> _GOAL OF THE EXERCISE_: Look for the word "assigned" in the records, and copy each line where it appears.

++++++

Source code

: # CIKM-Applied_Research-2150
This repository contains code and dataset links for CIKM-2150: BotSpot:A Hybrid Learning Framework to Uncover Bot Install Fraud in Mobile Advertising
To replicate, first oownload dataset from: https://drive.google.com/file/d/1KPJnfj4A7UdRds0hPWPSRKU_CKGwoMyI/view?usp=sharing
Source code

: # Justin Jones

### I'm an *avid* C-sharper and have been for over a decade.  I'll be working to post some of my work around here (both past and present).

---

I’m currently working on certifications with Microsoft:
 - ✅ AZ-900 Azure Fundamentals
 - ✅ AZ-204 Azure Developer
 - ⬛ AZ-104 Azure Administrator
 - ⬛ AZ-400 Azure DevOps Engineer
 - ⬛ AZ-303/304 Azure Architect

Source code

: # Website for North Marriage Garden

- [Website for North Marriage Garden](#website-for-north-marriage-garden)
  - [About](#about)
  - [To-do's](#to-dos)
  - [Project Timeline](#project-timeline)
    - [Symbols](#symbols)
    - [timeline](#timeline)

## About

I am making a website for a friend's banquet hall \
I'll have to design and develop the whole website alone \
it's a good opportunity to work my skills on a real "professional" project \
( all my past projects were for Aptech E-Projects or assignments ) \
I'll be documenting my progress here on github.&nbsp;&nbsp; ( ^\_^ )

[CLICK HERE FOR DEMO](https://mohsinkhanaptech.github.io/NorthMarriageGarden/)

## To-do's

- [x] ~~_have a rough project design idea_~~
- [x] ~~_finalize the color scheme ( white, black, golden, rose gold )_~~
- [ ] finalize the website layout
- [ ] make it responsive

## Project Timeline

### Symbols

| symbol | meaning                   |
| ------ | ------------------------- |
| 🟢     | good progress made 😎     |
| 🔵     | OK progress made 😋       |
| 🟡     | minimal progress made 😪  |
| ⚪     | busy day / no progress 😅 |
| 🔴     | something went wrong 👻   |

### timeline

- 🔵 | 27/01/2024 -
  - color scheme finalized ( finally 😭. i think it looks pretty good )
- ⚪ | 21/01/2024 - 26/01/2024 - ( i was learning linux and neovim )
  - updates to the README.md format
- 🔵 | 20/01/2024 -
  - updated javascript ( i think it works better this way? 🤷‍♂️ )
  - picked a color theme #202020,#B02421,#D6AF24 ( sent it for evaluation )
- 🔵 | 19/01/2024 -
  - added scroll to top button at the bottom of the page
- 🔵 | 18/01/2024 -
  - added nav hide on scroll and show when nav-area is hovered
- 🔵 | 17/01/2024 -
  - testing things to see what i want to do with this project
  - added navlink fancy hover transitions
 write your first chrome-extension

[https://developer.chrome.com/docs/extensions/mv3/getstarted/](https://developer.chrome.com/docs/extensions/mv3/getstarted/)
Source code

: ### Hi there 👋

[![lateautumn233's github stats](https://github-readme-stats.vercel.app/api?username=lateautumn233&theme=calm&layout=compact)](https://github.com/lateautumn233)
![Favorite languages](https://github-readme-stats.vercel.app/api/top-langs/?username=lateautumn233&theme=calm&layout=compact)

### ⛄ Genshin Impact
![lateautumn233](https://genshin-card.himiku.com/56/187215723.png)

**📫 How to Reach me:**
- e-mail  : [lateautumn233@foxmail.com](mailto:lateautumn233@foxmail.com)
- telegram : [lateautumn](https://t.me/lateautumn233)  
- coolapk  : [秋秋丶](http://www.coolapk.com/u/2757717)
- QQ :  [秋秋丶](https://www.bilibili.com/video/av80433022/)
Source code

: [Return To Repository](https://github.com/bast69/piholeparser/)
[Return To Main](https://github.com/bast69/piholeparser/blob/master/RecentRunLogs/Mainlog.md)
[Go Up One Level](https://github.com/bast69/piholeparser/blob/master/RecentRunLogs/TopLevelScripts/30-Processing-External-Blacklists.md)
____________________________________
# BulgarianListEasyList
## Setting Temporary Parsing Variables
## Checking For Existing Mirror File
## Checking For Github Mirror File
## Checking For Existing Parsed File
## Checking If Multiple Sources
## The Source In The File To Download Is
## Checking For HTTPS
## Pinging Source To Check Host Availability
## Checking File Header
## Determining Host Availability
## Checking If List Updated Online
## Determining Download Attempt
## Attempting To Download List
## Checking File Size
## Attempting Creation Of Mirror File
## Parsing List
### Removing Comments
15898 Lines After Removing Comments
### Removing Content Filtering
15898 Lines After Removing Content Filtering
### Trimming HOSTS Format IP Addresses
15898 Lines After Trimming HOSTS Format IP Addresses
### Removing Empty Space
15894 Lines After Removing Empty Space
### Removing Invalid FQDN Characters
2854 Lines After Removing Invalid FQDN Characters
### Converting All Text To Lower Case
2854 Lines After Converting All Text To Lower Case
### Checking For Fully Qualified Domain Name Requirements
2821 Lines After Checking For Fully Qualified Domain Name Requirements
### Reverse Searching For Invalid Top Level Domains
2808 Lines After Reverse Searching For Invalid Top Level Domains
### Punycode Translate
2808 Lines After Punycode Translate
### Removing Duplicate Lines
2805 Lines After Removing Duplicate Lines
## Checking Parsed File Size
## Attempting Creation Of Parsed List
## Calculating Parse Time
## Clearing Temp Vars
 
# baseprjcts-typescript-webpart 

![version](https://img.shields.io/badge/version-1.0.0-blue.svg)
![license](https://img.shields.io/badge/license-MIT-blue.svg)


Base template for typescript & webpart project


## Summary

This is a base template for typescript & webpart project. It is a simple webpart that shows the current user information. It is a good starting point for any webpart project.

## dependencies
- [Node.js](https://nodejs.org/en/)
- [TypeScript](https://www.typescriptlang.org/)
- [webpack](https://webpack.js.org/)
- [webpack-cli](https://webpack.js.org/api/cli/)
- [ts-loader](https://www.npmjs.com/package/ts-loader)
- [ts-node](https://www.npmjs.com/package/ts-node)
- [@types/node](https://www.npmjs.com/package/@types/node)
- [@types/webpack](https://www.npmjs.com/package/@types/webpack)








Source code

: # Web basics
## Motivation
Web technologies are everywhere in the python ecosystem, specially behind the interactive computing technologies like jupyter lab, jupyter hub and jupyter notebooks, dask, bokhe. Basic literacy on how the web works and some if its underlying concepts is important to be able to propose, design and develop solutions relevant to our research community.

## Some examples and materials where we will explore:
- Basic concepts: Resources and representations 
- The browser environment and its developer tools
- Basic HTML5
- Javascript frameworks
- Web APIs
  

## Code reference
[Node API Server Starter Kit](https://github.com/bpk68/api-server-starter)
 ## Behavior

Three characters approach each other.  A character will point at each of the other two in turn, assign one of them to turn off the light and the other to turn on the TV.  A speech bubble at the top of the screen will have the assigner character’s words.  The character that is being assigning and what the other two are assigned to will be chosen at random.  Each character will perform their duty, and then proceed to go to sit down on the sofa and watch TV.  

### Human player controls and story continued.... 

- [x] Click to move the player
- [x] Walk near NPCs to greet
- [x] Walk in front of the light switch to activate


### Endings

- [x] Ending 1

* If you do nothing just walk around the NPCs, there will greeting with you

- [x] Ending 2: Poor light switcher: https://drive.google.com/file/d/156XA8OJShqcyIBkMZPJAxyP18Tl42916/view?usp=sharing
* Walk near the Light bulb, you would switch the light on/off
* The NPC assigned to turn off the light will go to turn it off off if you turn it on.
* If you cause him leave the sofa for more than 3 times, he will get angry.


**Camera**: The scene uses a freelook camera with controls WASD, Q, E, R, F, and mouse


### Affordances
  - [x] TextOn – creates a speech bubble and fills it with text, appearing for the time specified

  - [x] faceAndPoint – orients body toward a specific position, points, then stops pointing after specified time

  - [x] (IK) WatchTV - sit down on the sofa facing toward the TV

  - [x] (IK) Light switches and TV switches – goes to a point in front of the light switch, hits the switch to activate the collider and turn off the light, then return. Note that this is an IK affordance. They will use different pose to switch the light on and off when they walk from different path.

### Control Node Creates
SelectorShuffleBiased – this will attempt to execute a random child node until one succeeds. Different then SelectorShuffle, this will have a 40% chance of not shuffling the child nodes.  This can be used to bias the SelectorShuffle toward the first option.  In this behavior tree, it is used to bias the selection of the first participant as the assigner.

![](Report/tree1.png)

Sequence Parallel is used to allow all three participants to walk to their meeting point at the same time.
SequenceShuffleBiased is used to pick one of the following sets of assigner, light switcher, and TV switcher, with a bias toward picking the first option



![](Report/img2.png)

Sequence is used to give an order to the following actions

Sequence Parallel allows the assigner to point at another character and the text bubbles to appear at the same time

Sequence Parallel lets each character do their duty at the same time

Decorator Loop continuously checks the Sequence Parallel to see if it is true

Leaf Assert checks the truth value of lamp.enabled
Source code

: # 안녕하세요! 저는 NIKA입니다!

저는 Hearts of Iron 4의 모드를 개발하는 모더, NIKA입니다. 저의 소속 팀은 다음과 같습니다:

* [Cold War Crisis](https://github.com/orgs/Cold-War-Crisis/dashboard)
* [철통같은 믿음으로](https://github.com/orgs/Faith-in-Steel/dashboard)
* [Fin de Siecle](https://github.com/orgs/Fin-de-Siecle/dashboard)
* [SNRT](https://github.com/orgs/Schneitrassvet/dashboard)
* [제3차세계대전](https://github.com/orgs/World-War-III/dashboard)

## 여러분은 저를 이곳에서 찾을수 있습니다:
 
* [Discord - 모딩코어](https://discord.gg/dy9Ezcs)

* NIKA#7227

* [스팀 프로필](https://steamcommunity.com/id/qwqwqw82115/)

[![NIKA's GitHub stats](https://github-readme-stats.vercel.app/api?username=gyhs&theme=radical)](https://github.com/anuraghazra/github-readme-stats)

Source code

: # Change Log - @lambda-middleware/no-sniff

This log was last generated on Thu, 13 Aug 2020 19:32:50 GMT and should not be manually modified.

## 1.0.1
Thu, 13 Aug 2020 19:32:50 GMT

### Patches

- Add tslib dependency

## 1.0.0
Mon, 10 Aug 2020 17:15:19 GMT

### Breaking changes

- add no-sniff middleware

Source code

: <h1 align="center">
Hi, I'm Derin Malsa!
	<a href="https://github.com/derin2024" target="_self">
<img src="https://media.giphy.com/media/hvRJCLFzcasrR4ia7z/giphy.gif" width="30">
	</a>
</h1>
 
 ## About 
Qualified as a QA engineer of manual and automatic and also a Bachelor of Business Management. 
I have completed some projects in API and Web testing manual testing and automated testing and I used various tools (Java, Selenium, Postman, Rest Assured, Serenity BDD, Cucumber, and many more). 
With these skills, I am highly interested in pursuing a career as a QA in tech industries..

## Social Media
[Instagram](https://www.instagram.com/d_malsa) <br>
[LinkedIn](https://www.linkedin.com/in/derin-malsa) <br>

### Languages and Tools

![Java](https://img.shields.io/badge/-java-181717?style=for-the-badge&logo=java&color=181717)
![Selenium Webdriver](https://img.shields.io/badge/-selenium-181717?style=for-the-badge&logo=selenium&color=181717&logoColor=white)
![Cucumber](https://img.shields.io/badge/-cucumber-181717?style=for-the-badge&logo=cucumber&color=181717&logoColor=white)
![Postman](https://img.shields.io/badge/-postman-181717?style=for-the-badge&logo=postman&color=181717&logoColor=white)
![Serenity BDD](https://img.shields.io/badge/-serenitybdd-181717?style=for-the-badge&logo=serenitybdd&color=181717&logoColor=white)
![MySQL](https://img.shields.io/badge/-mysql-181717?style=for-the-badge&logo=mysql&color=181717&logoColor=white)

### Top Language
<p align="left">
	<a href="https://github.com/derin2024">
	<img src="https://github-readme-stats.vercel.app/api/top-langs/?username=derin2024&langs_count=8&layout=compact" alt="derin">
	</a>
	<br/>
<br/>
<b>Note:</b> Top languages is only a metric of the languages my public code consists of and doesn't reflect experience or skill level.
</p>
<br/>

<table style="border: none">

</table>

++++++

> _EXERCISE RESULT_:
Three characters approach each other.  A character will point at each of the other two in turn, assign one of them to turn off the light and the other to turn on the TV.  A speech bubble at the top of the screen will have the assigner character’s words.  The character that is being assigning and what the other two are assigned to will be chosen at random.  Each character will perform their duty, and then proceed to go to sit down on the sofa and watch TV.  
* The NPC assigned to turn off the light will go to turn it off off if you turn it on.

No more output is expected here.